Output every line of the listing as it stands.

== Given data ==
== Segment start ==

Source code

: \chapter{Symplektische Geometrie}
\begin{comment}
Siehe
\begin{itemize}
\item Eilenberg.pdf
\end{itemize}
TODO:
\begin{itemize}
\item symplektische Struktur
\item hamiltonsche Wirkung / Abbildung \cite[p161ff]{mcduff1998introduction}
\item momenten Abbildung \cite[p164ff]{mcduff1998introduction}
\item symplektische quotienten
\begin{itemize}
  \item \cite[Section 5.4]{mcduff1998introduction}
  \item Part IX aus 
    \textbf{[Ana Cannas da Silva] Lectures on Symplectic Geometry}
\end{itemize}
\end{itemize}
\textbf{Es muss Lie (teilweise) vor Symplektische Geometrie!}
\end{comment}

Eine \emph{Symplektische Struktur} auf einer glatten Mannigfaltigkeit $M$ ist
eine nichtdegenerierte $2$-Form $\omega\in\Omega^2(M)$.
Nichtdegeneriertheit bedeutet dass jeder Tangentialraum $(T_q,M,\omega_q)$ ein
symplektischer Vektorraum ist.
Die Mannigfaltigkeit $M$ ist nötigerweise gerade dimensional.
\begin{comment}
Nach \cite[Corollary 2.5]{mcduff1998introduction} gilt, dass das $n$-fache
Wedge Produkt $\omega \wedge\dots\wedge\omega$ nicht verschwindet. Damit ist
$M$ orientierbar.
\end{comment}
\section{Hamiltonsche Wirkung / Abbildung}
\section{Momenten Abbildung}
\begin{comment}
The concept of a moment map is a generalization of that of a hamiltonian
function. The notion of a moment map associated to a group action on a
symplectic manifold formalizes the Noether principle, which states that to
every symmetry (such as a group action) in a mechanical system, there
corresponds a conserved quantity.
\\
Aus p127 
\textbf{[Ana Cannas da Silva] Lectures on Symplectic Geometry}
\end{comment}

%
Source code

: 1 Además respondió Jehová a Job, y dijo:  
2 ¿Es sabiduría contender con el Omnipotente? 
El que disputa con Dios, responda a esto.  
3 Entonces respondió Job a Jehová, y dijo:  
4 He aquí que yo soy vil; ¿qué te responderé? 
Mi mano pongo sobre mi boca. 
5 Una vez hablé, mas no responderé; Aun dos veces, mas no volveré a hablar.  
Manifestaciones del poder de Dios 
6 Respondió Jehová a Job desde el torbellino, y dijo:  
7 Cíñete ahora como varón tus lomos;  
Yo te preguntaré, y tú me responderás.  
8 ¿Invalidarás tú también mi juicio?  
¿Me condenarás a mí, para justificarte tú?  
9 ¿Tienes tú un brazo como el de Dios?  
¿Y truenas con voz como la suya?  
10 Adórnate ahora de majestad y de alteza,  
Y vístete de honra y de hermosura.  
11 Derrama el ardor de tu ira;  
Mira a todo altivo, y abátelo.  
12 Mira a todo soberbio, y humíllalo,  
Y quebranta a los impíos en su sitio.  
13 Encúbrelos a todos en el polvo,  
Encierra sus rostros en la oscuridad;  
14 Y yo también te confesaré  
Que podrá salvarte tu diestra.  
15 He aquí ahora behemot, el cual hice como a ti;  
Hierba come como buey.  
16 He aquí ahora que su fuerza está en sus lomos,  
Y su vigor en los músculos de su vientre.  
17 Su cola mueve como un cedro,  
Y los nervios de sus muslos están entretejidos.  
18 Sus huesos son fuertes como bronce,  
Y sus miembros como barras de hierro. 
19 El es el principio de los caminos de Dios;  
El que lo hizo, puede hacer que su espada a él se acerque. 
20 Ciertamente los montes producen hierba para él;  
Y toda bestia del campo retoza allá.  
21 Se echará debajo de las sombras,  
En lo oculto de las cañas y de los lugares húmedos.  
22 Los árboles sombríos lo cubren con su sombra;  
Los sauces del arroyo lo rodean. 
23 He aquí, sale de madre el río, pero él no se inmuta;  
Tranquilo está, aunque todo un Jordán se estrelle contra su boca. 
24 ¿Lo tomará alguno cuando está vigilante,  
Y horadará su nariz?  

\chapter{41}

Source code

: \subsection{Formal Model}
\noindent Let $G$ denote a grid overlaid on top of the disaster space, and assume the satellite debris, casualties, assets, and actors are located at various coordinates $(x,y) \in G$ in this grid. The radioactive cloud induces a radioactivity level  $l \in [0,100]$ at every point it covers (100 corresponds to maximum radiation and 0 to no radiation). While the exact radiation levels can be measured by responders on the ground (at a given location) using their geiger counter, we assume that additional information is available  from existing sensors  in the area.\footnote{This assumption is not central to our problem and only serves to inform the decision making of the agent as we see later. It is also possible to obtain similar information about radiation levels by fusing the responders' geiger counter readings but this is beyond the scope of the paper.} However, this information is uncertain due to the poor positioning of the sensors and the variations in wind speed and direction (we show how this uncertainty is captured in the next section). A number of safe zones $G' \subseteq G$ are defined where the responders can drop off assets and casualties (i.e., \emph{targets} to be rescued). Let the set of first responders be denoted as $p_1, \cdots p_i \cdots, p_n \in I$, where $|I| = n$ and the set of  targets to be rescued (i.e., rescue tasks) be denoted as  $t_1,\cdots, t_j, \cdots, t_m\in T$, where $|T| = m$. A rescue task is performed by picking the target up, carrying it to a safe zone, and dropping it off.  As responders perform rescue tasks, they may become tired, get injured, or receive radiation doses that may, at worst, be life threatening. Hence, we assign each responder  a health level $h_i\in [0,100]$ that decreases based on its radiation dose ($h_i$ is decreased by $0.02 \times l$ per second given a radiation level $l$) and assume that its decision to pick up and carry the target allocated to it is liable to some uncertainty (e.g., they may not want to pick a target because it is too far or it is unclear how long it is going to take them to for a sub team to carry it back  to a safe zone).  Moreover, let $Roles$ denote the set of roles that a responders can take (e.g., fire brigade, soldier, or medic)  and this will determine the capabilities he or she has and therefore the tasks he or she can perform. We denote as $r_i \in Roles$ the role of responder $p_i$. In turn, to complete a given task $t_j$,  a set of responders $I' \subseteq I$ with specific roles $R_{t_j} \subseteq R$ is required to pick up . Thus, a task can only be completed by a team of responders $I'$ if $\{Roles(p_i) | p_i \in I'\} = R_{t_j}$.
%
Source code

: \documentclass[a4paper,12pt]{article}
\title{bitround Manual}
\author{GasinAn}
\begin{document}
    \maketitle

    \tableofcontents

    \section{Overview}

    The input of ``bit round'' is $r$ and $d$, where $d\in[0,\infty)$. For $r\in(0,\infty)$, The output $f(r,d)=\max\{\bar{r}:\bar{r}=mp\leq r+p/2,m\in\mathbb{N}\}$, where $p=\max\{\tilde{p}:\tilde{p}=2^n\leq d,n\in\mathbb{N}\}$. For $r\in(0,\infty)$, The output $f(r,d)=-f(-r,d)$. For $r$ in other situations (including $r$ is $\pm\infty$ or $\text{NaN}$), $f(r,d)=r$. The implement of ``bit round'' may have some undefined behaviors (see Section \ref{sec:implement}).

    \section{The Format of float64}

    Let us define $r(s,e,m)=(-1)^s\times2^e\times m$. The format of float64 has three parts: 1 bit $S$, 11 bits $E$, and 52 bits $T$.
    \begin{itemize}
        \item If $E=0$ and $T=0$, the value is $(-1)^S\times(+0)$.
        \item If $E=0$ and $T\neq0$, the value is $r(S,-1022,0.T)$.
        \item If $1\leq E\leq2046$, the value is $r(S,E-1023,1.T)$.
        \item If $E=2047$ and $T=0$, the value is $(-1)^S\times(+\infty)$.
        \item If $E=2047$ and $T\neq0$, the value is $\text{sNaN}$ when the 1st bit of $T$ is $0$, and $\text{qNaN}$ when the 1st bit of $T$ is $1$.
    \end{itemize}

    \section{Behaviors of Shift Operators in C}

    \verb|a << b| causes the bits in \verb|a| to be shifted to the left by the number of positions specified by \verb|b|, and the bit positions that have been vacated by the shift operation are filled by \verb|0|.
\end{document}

== Segment end ==

== Exercise answer ==
Source code

: \chapter{Symplektische Geometrie}
\begin{comment}
Siehe
\begin{itemize}
\item Eilenberg.pdf
\end{itemize}
TODO:
\begin{itemize}
\item symplektische Struktur
\item hamiltonsche Wirkung / Abbildung \cite[p161ff]{mcduff1998introduction}
\item momenten Abbildung \cite[p164ff]{mcduff1998introduction}
\item symplektische quotienten
\begin{itemize}
  \item \cite[Section 5.4]{mcduff1998introduction}
  \item Part IX aus 
    \textbf{[Ana Cannas da Silva] Lectures on Symplectic Geometry}
\end{itemize}
\end{itemize}
\textbf{Es muss Lie (teilweise) vor Symplektische Geometrie!}
\end{comment}

Eine \emph{Symplektische Struktur} auf einer glatten Mannigfaltigkeit $M$ ist
eine nichtdegenerierte $2$-Form $\omega\in\Omega^2(M)$.
Nichtdegeneriertheit bedeutet dass jeder Tangentialraum $(T_q,M,\omega_q)$ ein
symplektischer Vektorraum ist.
Die Mannigfaltigkeit $M$ ist nötigerweise gerade dimensional.
\begin{comment}
Nach \cite[Corollary 2.5]{mcduff1998introduction} gilt, dass das $n$-fache
Wedge Produkt $\omega \wedge\dots\wedge\omega$ nicht verschwindet. Damit ist
$M$ orientierbar.
\end{comment}
\section{Hamiltonsche Wirkung / Abbildung}
\section{Momenten Abbildung}
\begin{comment}
The concept of a moment map is a generalization of that of a hamiltonian
function. The notion of a moment map associated to a group action on a
symplectic manifold formalizes the Noether principle, which states that to
every symmetry (such as a group action) in a mechanical system, there
corresponds a conserved quantity.
\\
Aus p127 
\textbf{[Ana Cannas da Silva] Lectures on Symplectic Geometry}
\end{comment}

%
Source code

: 1 Además respondió Jehová a Job, y dijo:  
2 ¿Es sabiduría contender con el Omnipotente? 
El que disputa con Dios, responda a esto.  
3 Entonces respondió Job a Jehová, y dijo:  
4 He aquí que yo soy vil; ¿qué te responderé? 
Mi mano pongo sobre mi boca. 
5 Una vez hablé, mas no responderé; Aun dos veces, mas no volveré a hablar.  
Manifestaciones del poder de Dios 
6 Respondió Jehová a Job desde el torbellino, y dijo:  
7 Cíñete ahora como varón tus lomos;  
Yo te preguntaré, y tú me responderás.  
8 ¿Invalidarás tú también mi juicio?  
¿Me condenarás a mí, para justificarte tú?  
9 ¿Tienes tú un brazo como el de Dios?  
¿Y truenas con voz como la suya?  
10 Adórnate ahora de majestad y de alteza,  
Y vístete de honra y de hermosura.  
11 Derrama el ardor de tu ira;  
Mira a todo altivo, y abátelo.  
12 Mira a todo soberbio, y humíllalo,  
Y quebranta a los impíos en su sitio.  
13 Encúbrelos a todos en el polvo,  
Encierra sus rostros en la oscuridad;  
14 Y yo también te confesaré  
Que podrá salvarte tu diestra.  
15 He aquí ahora behemot, el cual hice como a ti;  
Hierba come como buey.  
16 He aquí ahora que su fuerza está en sus lomos,  
Y su vigor en los músculos de su vientre.  
17 Su cola mueve como un cedro,  
Y los nervios de sus muslos están entretejidos.  
18 Sus huesos son fuertes como bronce,  
Y sus miembros como barras de hierro. 
19 El es el principio de los caminos de Dios;  
El que lo hizo, puede hacer que su espada a él se acerque. 
20 Ciertamente los montes producen hierba para él;  
Y toda bestia del campo retoza allá.  
21 Se echará debajo de las sombras,  
En lo oculto de las cañas y de los lugares húmedos.  
22 Los árboles sombríos lo cubren con su sombra;  
Los sauces del arroyo lo rodean. 
23 He aquí, sale de madre el río, pero él no se inmuta;  
Tranquilo está, aunque todo un Jordán se estrelle contra su boca. 
24 ¿Lo tomará alguno cuando está vigilante,  
Y horadará su nariz?  

\chapter{41}

Source code

: \subsection{Formal Model}
\noindent Let $G$ denote a grid overlaid on top of the disaster space, and assume the satellite debris, casualties, assets, and actors are located at various coordinates $(x,y) \in G$ in this grid. The radioactive cloud induces a radioactivity level  $l \in [0,100]$ at every point it covers (100 corresponds to maximum radiation and 0 to no radiation). While the exact radiation levels can be measured by responders on the ground (at a given location) using their geiger counter, we assume that additional information is available  from existing sensors  in the area.\footnote{This assumption is not central to our problem and only serves to inform the decision making of the agent as we see later. It is also possible to obtain similar information about radiation levels by fusing the responders' geiger counter readings but this is beyond the scope of the paper.} However, this information is uncertain due to the poor positioning of the sensors and the variations in wind speed and direction (we show how this uncertainty is captured in the next section). A number of safe zones $G' \subseteq G$ are defined where the responders can drop off assets and casualties (i.e., \emph{targets} to be rescued). Let the set of first responders be denoted as $p_1, \cdots p_i \cdots, p_n \in I$, where $|I| = n$ and the set of  targets to be rescued (i.e., rescue tasks) be denoted as  $t_1,\cdots, t_j, \cdots, t_m\in T$, where $|T| = m$. A rescue task is performed by picking the target up, carrying it to a safe zone, and dropping it off.  As responders perform rescue tasks, they may become tired, get injured, or receive radiation doses that may, at worst, be life threatening. Hence, we assign each responder  a health level $h_i\in [0,100]$ that decreases based on its radiation dose ($h_i$ is decreased by $0.02 \times l$ per second given a radiation level $l$) and assume that its decision to pick up and carry the target allocated to it is liable to some uncertainty (e.g., they may not want to pick a target because it is too far or it is unclear how long it is going to take them to for a sub team to carry it back  to a safe zone).  Moreover, let $Roles$ denote the set of roles that a responders can take (e.g., fire brigade, soldier, or medic)  and this will determine the capabilities he or she has and therefore the tasks he or she can perform. We denote as $r_i \in Roles$ the role of responder $p_i$. In turn, to complete a given task $t_j$,  a set of responders $I' \subseteq I$ with specific roles $R_{t_j} \subseteq R$ is required to pick up . Thus, a task can only be completed by a team of responders $I'$ if $\{Roles(p_i) | p_i \in I'\} = R_{t_j}$.
%
Source code

: \documentclass[a4paper,12pt]{article}
\title{bitround Manual}
\author{GasinAn}
\begin{document}
    \maketitle

    \tableofcontents

    \section{Overview}

    The input of ``bit round'' is $r$ and $d$, where $d\in[0,\infty)$. For $r\in(0,\infty)$, The output $f(r,d)=\max\{\bar{r}:\bar{r}=mp\leq r+p/2,m\in\mathbb{N}\}$, where $p=\max\{\tilde{p}:\tilde{p}=2^n\leq d,n\in\mathbb{N}\}$. For $r\in(0,\infty)$, The output $f(r,d)=-f(-r,d)$. For $r$ in other situations (including $r$ is $\pm\infty$ or $\text{NaN}$), $f(r,d)=r$. The implement of ``bit round'' may have some undefined behaviors (see Section \ref{sec:implement}).

    \section{The Format of float64}

    Let us define $r(s,e,m)=(-1)^s\times2^e\times m$. The format of float64 has three parts: 1 bit $S$, 11 bits $E$, and 52 bits $T$.
    \begin{itemize}
        \item If $E=0$ and $T=0$, the value is $(-1)^S\times(+0)$.
        \item If $E=0$ and $T\neq0$, the value is $r(S,-1022,0.T)$.
        \item If $1\leq E\leq2046$, the value is $r(S,E-1023,1.T)$.
        \item If $E=2047$ and $T=0$, the value is $(-1)^S\times(+\infty)$.
        \item If $E=2047$ and $T\neq0$, the value is $\text{sNaN}$ when the 1st bit of $T$ is $0$, and $\text{qNaN}$ when the 1st bit of $T$ is $1$.
    \end{itemize}

    \section{Behaviors of Shift Operators in C}

    \verb|a << b| causes the bits in \verb|a| to be shifted to the left by the number of positions specified by \verb|b|, and the bit positions that have been vacated by the shift operation are filled by \verb|0|.
\end{document}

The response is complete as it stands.